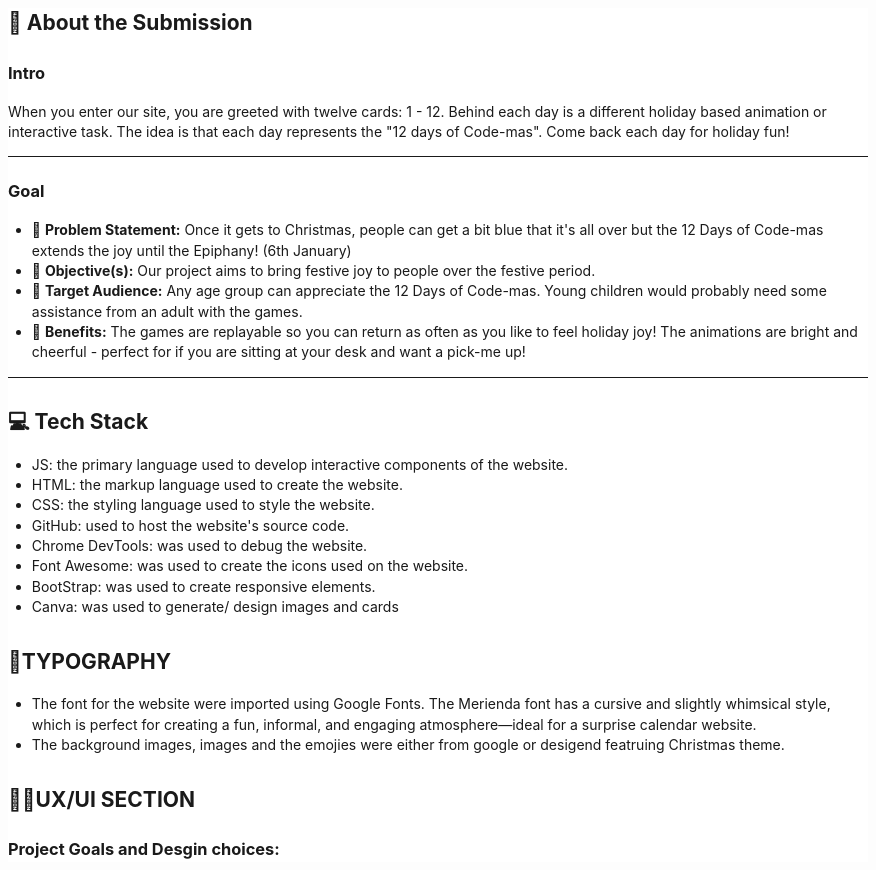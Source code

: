 
## **🎅 About the Submission**

### **Intro**

When you enter our site, you are greeted with twelve cards: 1 - 12. Behind each day is a different holiday based animation or interactive task. The idea is that each day represents the "12 days of Code-mas". Come back each day for holiday fun!

---

### **Goal**

- 🎄 **Problem Statement:**
  Once it gets to Christmas, people can get a bit blue that it's all over but the 12 Days of Code-mas extends the joy until the Epiphany! (6th January)
- 🎄 **Objective(s):**
  Our project aims to bring festive joy to people over the festive period.
- 🎄 **Target Audience:**
  Any age group can appreciate the 12 Days of Code-mas. Young children would probably need some assistance from an adult with the games.
- 🎄 **Benefits:**
  The games are replayable so you can return as often as you like to feel holiday joy! The animations are bright and cheerful - perfect for if you are sitting at your desk and want a pick-me up!

---

## **💻 Tech Stack**

- JS: the primary language used to develop interactive components of the website.
- HTML: the markup language used to create the website.
- CSS: the styling language used to style the website.
- GitHub: used to host the website's source code.
- Chrome DevTools: was used to debug the website.
- Font Awesome: was used to create the icons used on the website.
- BootStrap: was used to create responsive elements.
- Canva: was used to generate/ design images and cards



## **🎄TYPOGRAPHY**

- The font for the website were imported using Google Fonts. The Merienda font has a cursive and slightly whimsical style, which is perfect for creating a fun, informal, and engaging atmosphere—ideal for a surprise calendar website.
- The background images, images and the emojies were either from google or desigend featruing Christmas theme. 


## **🎅✨UX/UI SECTION** 
### Project Goals and Desgin choices:
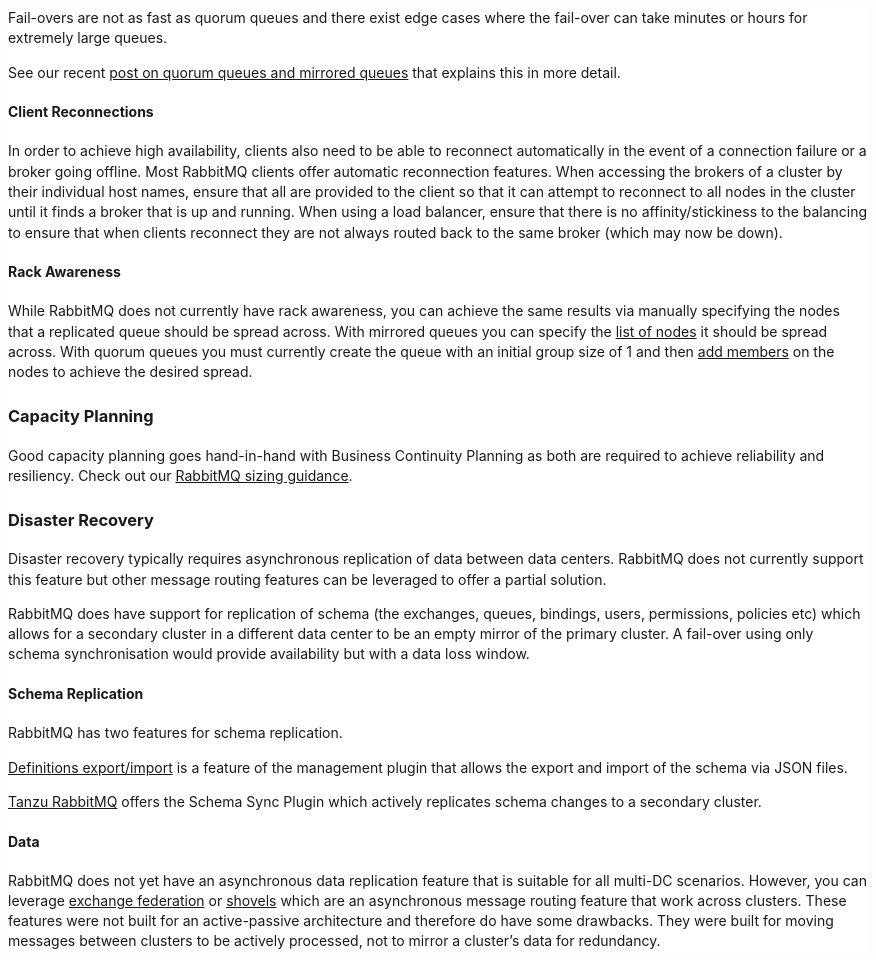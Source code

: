 Fail-overs are not as fast as quorum queues and there exist edge cases where the fail-over can take minutes or hours for extremely large queues.

See our recent [post on quorum queues and mirrored queues](/posts/2020/04/rabbitmq-gets-an-ha-upgrade/) that explains this in more detail.

#### Client Reconnections

In order to achieve high availability, clients also need to be able to reconnect automatically in the event of a connection failure or a broker going offline. Most RabbitMQ clients offer automatic reconnection features. When accessing the brokers of a cluster by their individual host names, ensure that all are provided to the client so that it can attempt to reconnect to all nodes in the cluster until it finds a broker that is up and running. When using a load balancer, ensure that there is no affinity/stickiness to the balancing to ensure that when clients reconnect they are not always routed back to the same broker (which may now be down).

#### Rack Awareness

While RabbitMQ does not currently have rack awareness, you can achieve the same results via manually specifying the nodes that a replicated queue should be spread across. With mirrored queues you can specify the [list of nodes](https://www.rabbitmq.com/ha.html#mirroring-arguments) it should be spread across. With quorum queues you must currently create the queue with an initial group size of 1 and then [add members](https://www.rabbitmq.com/rabbitmq-queues.8.html#Replication) on the nodes to achieve the desired spread.

### Capacity Planning

Good capacity planning goes hand-in-hand with Business Continuity Planning as both are required to achieve reliability and resiliency. Check out our [RabbitMQ sizing guidance](/posts/2020/06/cluster-sizing-and-other-considerations/).

### Disaster Recovery

Disaster recovery typically requires asynchronous replication of data between data centers. RabbitMQ does not currently support this feature but other message routing features can be leveraged to offer a partial solution.

RabbitMQ does have support for replication of schema (the exchanges, queues, bindings, users, permissions, policies etc) which allows for a secondary cluster in a different data center to be an empty mirror of the primary cluster. A fail-over using only schema synchronisation would provide availability but with a data loss window.

#### Schema Replication

RabbitMQ has two features for schema replication.

[Definitions export/import](https://www.rabbitmq.com/definitions.html) is a feature of the management plugin that allows the export and import of the schema via JSON files.

[Tanzu RabbitMQ](https://tanzu.vmware.com/rabbitmq) offers the Schema Sync Plugin which actively replicates schema changes to a secondary cluster.

#### Data

RabbitMQ does not yet have an asynchronous data replication feature that is suitable for all multi-DC scenarios. However, you can leverage [exchange federation](https://www.rabbitmq.com/federated-exchanges.html) or [shovels](https://www.rabbitmq.com/shovel.html) which are an asynchronous message routing feature that work across clusters. These features were not built for an active-passive architecture and therefore do have some drawbacks. They were built for moving messages between clusters to be actively processed, not to mirror a cluster’s data for redundancy.
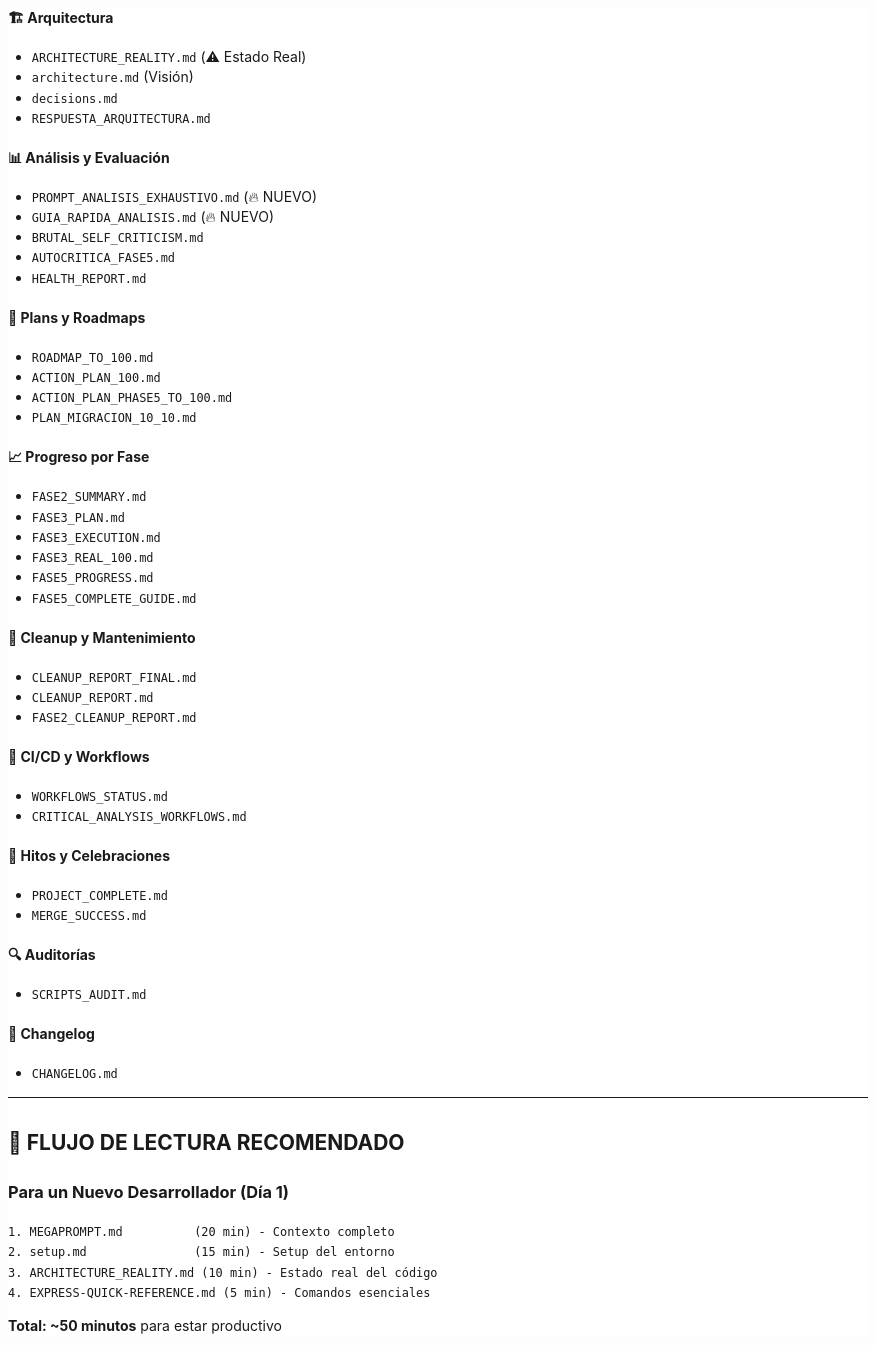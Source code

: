 #### 🏗️ Arquitectura
- `ARCHITECTURE_REALITY.md` (⚠️ Estado Real)
- `architecture.md` (Visión)
- `decisions.md`
- `RESPUESTA_ARQUITECTURA.md`

#### 📊 Análisis y Evaluación
- `PROMPT_ANALISIS_EXHAUSTIVO.md` (🔥 NUEVO)
- `GUIA_RAPIDA_ANALISIS.md` (🔥 NUEVO)
- `BRUTAL_SELF_CRITICISM.md`
- `AUTOCRITICA_FASE5.md`
- `HEALTH_REPORT.md`

#### 🎯 Plans y Roadmaps
- `ROADMAP_TO_100.md`
- `ACTION_PLAN_100.md`
- `ACTION_PLAN_PHASE5_TO_100.md`
- `PLAN_MIGRACION_10_10.md`

#### 📈 Progreso por Fase
- `FASE2_SUMMARY.md`
- `FASE3_PLAN.md`
- `FASE3_EXECUTION.md`
- `FASE3_REAL_100.md`
- `FASE5_PROGRESS.md`
- `FASE5_COMPLETE_GUIDE.md`

#### 🧹 Cleanup y Mantenimiento
- `CLEANUP_REPORT_FINAL.md`
- `CLEANUP_REPORT.md`
- `FASE2_CLEANUP_REPORT.md`

#### 🔄 CI/CD y Workflows
- `WORKFLOWS_STATUS.md`
- `CRITICAL_ANALYSIS_WORKFLOWS.md`

#### 🎉 Hitos y Celebraciones
- `PROJECT_COMPLETE.md`
- `MERGE_SUCCESS.md`

#### 🔍 Auditorías
- `SCRIPTS_AUDIT.md`

#### 📝 Changelog
- `CHANGELOG.md`

---

## 🎯 FLUJO DE LECTURA RECOMENDADO

### Para un Nuevo Desarrollador (Día 1)
```
1. MEGAPROMPT.md          (20 min) - Contexto completo
2. setup.md               (15 min) - Setup del entorno
3. ARCHITECTURE_REALITY.md (10 min) - Estado real del código
4. EXPRESS-QUICK-REFERENCE.md (5 min) - Comandos esenciales
```
**Total: ~50 minutos** para estar productivo
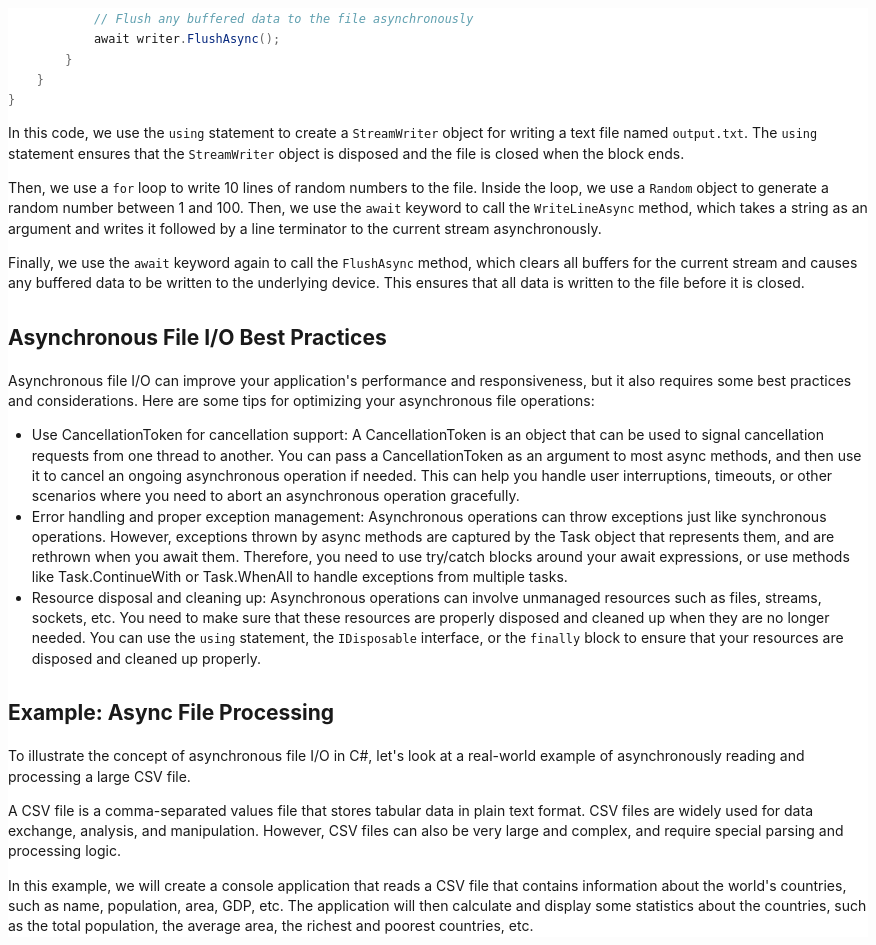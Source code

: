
 ```csharp
            // Flush any buffered data to the file asynchronously
            await writer.FlushAsync();
        }
    }
}
```

In this code, we use the `using` statement to create a `StreamWriter` object for writing a text file named `output.txt`. The `using` statement ensures that the `StreamWriter` object is disposed and the file is closed when the block ends.

Then, we use a `for` loop to write 10 lines of random numbers to the file. Inside the loop, we use a `Random` object to generate a random number between 1 and 100. Then, we use the `await` keyword to call the `WriteLineAsync` method, which takes a string as an argument and writes it followed by a line terminator to the current stream asynchronously.

Finally, we use the `await` keyword again to call the `FlushAsync` method, which clears all buffers for the current stream and causes any buffered data to be written to the underlying device. This ensures that all data is written to the file before it is closed.

## Asynchronous File I/O Best Practices

Asynchronous file I/O can improve your application's performance and responsiveness, but it also requires some best practices and considerations. Here are some tips for optimizing your asynchronous file operations:

- Use CancellationToken for cancellation support: A CancellationToken is an object that can be used to signal cancellation requests from one thread to another. You can pass a CancellationToken as an argument to most async methods, and then use it to cancel an ongoing asynchronous operation if needed. This can help you handle user interruptions, timeouts, or other scenarios where you need to abort an asynchronous operation gracefully.
- Error handling and proper exception management: Asynchronous operations can throw exceptions just like synchronous operations. However, exceptions thrown by async methods are captured by the Task object that represents them, and are rethrown when you await them. Therefore, you need to use try/catch blocks around your await expressions, or use methods like Task.ContinueWith or Task.WhenAll to handle exceptions from multiple tasks.
- Resource disposal and cleaning up: Asynchronous operations can involve unmanaged resources such as files, streams, sockets, etc. You need to make sure that these resources are properly disposed and cleaned up when they are no longer needed. You can use the `using` statement, the `IDisposable` interface, or the `finally` block to ensure that your resources are disposed and cleaned up properly.

## Example: Async File Processing

To illustrate the concept of asynchronous file I/O in C#, let's look at a real-world example of asynchronously reading and processing a large CSV file.

A CSV file is a comma-separated values file that stores tabular data in plain text format. CSV files are widely used for data exchange, analysis, and manipulation. However, CSV files can also be very large and complex, and require special parsing and processing logic.

In this example, we will create a console application that reads a CSV file that contains information about the world's countries, such as name, population, area, GDP, etc. The application will then calculate and display some statistics about the countries, such as the total population, the average area, the richest and poorest countries, etc.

- _Aim of the task_
Every line above from the line with "Finally, we use" to the line with "Asynchronous file I/O can" is wanted, ends included; write them out exactly and add no other line.

- _Task output_
Finally, we use the `await` keyword again to call the `FlushAsync` method, which clears all buffers for the current stream and causes any buffered data to be written to the underlying device. This ensures that all data is written to the file before it is closed.

## Asynchronous File I/O Best Practices

Asynchronous file I/O can improve your application's performance and responsiveness, but it also requires some best practices and considerations. Here are some tips for optimizing your asynchronous file operations:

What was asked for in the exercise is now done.